第26話 ホーラスVS霊天竜ガイ・ギガント 3(決着)
一方的な蹂躙だ。
ガイ・ギガントがブレスを放てば空気に上書きされ、爪や尻尾をふるえば装甲にはじかれる。
しかし、ホーラスが剣をふるえば鱗を切り裂き、銃弾を放てば硬い体を貫通する。
しかもそれが、短距離の高速移動を可能にするガイ・ギガントであっても避けられない……いや、反射神経をはるかに上回る速度で襲い掛かる。
要するに……『格が違う』のだ。
「ふーむ。あの『オマケ』を組み込んで強化したが、なかなかの性能だ。とはいえ……『骨ゴーレム』の性能を『演算力』に極振り……いや、少しリミッターを外して、『キューブ』の力を『範囲拡張』から『演算拡張』に振っておかないと使えない」
使っている剣と銃を見ながら、ホーラスはつぶやく。
「魔力の安定化が済んでない状態で使ってるからなぁ。とはいえ、『ほぼ全力』といって差し支えない。『本気』とは全然言えないけど」
そういって、剣と銃を構えなおしている。
……彼の言葉をそのままくみ取れば、現在、彼は骨ゴーレムの力を『演算力』に極振りしており、『安定化』には使っていない。
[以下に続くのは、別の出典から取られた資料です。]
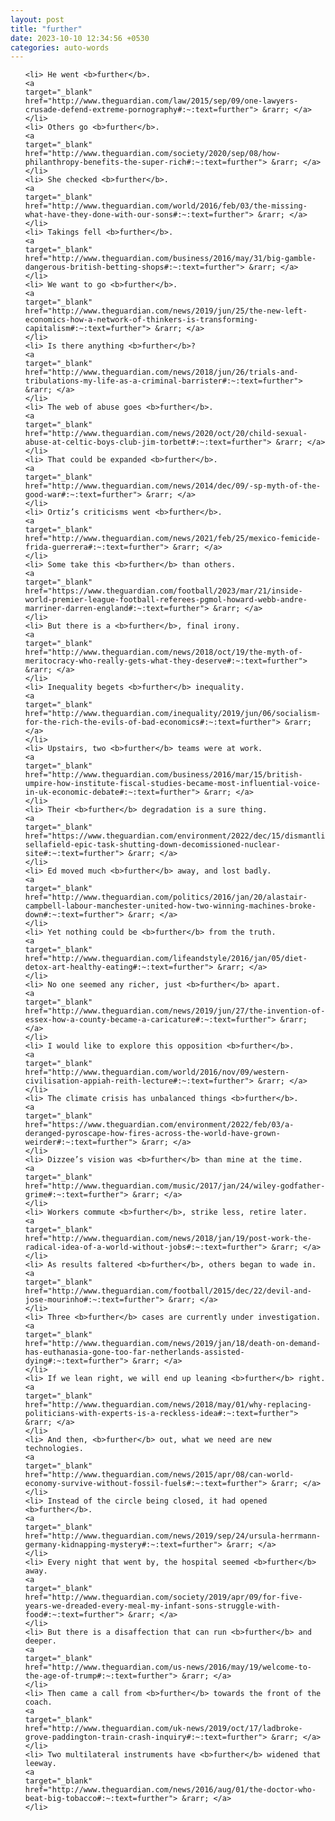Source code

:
 ```yaml
---
layout: post
title: "further"
date: 2023-10-10 12:34:56 +0530
categories: auto-words
---
```

<ol>

    <li> He went <b>further</b>.
    <a 
    target="_blank" 
    href="http://www.theguardian.com/law/2015/sep/09/one-lawyers-crusade-defend-extreme-pornography#:~:text=further"> &rarr; </a>
    </li>
    <li> Others go <b>further</b>.
    <a 
    target="_blank" 
    href="http://www.theguardian.com/society/2020/sep/08/how-philanthropy-benefits-the-super-rich#:~:text=further"> &rarr; </a>
    </li>
    <li> She checked <b>further</b>.
    <a 
    target="_blank" 
    href="http://www.theguardian.com/world/2016/feb/03/the-missing-what-have-they-done-with-our-sons#:~:text=further"> &rarr; </a>
    </li>
    <li> Takings fell <b>further</b>.
    <a 
    target="_blank" 
    href="http://www.theguardian.com/business/2016/may/31/big-gamble-dangerous-british-betting-shops#:~:text=further"> &rarr; </a>
    </li>
    <li> We want to go <b>further</b>.
    <a 
    target="_blank" 
    href="http://www.theguardian.com/news/2019/jun/25/the-new-left-economics-how-a-network-of-thinkers-is-transforming-capitalism#:~:text=further"> &rarr; </a>
    </li>
    <li> Is there anything <b>further</b>?
    <a 
    target="_blank" 
    href="http://www.theguardian.com/news/2018/jun/26/trials-and-tribulations-my-life-as-a-criminal-barrister#:~:text=further"> &rarr; </a>
    </li>
    <li> The web of abuse goes <b>further</b>.
    <a 
    target="_blank" 
    href="http://www.theguardian.com/news/2020/oct/20/child-sexual-abuse-at-celtic-boys-club-jim-torbett#:~:text=further"> &rarr; </a>
    </li>
    <li> That could be expanded <b>further</b>.
    <a 
    target="_blank" 
    href="http://www.theguardian.com/news/2014/dec/09/-sp-myth-of-the-good-war#:~:text=further"> &rarr; </a>
    </li>
    <li> Ortiz’s criticisms went <b>further</b>.
    <a 
    target="_blank" 
    href="http://www.theguardian.com/news/2021/feb/25/mexico-femicide-frida-guerrera#:~:text=further"> &rarr; </a>
    </li>
    <li> Some take this <b>further</b> than others.
    <a 
    target="_blank" 
    href="https://www.theguardian.com/football/2023/mar/21/inside-world-premier-league-football-referees-pgmol-howard-webb-andre-marriner-darren-england#:~:text=further"> &rarr; </a>
    </li>
    <li> But there is a <b>further</b>, final irony.
    <a 
    target="_blank" 
    href="http://www.theguardian.com/news/2018/oct/19/the-myth-of-meritocracy-who-really-gets-what-they-deserve#:~:text=further"> &rarr; </a>
    </li>
    <li> Inequality begets <b>further</b> inequality.
    <a 
    target="_blank" 
    href="http://www.theguardian.com/inequality/2019/jun/06/socialism-for-the-rich-the-evils-of-bad-economics#:~:text=further"> &rarr; </a>
    </li>
    <li> Upstairs, two <b>further</b> teams were at work.
    <a 
    target="_blank" 
    href="http://www.theguardian.com/business/2016/mar/15/british-umpire-how-institute-fiscal-studies-became-most-influential-voice-in-uk-economic-debate#:~:text=further"> &rarr; </a>
    </li>
    <li> Their <b>further</b> degradation is a sure thing.
    <a 
    target="_blank" 
    href="https://www.theguardian.com/environment/2022/dec/15/dismantling-sellafield-epic-task-shutting-down-decomissioned-nuclear-site#:~:text=further"> &rarr; </a>
    </li>
    <li> Ed moved much <b>further</b> away, and lost badly.
    <a 
    target="_blank" 
    href="http://www.theguardian.com/politics/2016/jan/20/alastair-campbell-labour-manchester-united-how-two-winning-machines-broke-down#:~:text=further"> &rarr; </a>
    </li>
    <li> Yet nothing could be <b>further</b> from the truth.
    <a 
    target="_blank" 
    href="http://www.theguardian.com/lifeandstyle/2016/jan/05/diet-detox-art-healthy-eating#:~:text=further"> &rarr; </a>
    </li>
    <li> No one seemed any richer, just <b>further</b> apart.
    <a 
    target="_blank" 
    href="http://www.theguardian.com/news/2019/jun/27/the-invention-of-essex-how-a-county-became-a-caricature#:~:text=further"> &rarr; </a>
    </li>
    <li> I would like to explore this opposition <b>further</b>.
    <a 
    target="_blank" 
    href="http://www.theguardian.com/world/2016/nov/09/western-civilisation-appiah-reith-lecture#:~:text=further"> &rarr; </a>
    </li>
    <li> The climate crisis has unbalanced things <b>further</b>.
    <a 
    target="_blank" 
    href="https://www.theguardian.com/environment/2022/feb/03/a-deranged-pyroscape-how-fires-across-the-world-have-grown-weirder#:~:text=further"> &rarr; </a>
    </li>
    <li> Dizzee’s vision was <b>further</b> than mine at the time.
    <a 
    target="_blank" 
    href="http://www.theguardian.com/music/2017/jan/24/wiley-godfather-grime#:~:text=further"> &rarr; </a>
    </li>
    <li> Workers commute <b>further</b>, strike less, retire later.
    <a 
    target="_blank" 
    href="http://www.theguardian.com/news/2018/jan/19/post-work-the-radical-idea-of-a-world-without-jobs#:~:text=further"> &rarr; </a>
    </li>
    <li> As results faltered <b>further</b>, others began to wade in.
    <a 
    target="_blank" 
    href="http://www.theguardian.com/football/2015/dec/22/devil-and-jose-mourinho#:~:text=further"> &rarr; </a>
    </li>
    <li> Three <b>further</b> cases are currently under investigation.
    <a 
    target="_blank" 
    href="http://www.theguardian.com/news/2019/jan/18/death-on-demand-has-euthanasia-gone-too-far-netherlands-assisted-dying#:~:text=further"> &rarr; </a>
    </li>
    <li> If we lean right, we will end up leaning <b>further</b> right.
    <a 
    target="_blank" 
    href="http://www.theguardian.com/news/2018/may/01/why-replacing-politicians-with-experts-is-a-reckless-idea#:~:text=further"> &rarr; </a>
    </li>
    <li> And then, <b>further</b> out, what we need are new technologies.
    <a 
    target="_blank" 
    href="http://www.theguardian.com/news/2015/apr/08/can-world-economy-survive-without-fossil-fuels#:~:text=further"> &rarr; </a>
    </li>
    <li> Instead of the circle being closed, it had opened <b>further</b>.
    <a 
    target="_blank" 
    href="http://www.theguardian.com/news/2019/sep/24/ursula-herrmann-germany-kidnapping-mystery#:~:text=further"> &rarr; </a>
    </li>
    <li> Every night that went by, the hospital seemed <b>further</b> away.
    <a 
    target="_blank" 
    href="http://www.theguardian.com/society/2019/apr/09/for-five-years-we-dreaded-every-meal-my-infant-sons-struggle-with-food#:~:text=further"> &rarr; </a>
    </li>
    <li> But there is a disaffection that can run <b>further</b> and deeper.
    <a 
    target="_blank" 
    href="http://www.theguardian.com/us-news/2016/may/19/welcome-to-the-age-of-trump#:~:text=further"> &rarr; </a>
    </li>
    <li> Then came a call from <b>further</b> towards the front of the coach.
    <a 
    target="_blank" 
    href="http://www.theguardian.com/uk-news/2019/oct/17/ladbroke-grove-paddington-train-crash-inquiry#:~:text=further"> &rarr; </a>
    </li>
    <li> Two multilateral instruments have <b>further</b> widened that leeway.
    <a 
    target="_blank" 
    href="http://www.theguardian.com/news/2016/aug/01/the-doctor-who-beat-big-tobacco#:~:text=further"> &rarr; </a>
    </li>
その上で、キューブ……彼が使っている一辺3センチの立方体のことだろうが、そちらも『演算』のために使っている。
ホーラスのゴーレム操作の射程は半径3メートルだが、おそらくこの数字は、キューブが持つ『範囲拡張』の性能込みのものであり、ホーラス単体での操作範囲はもっと狭いということなのだろう。
装甲を展開する前は、『急速に魔力を安定させる』ことを目的としていたはず。
キューブが持つ『演算拡張』だが、骨ゴーレムが行っていた安定化を補助するために使っていたのだろう。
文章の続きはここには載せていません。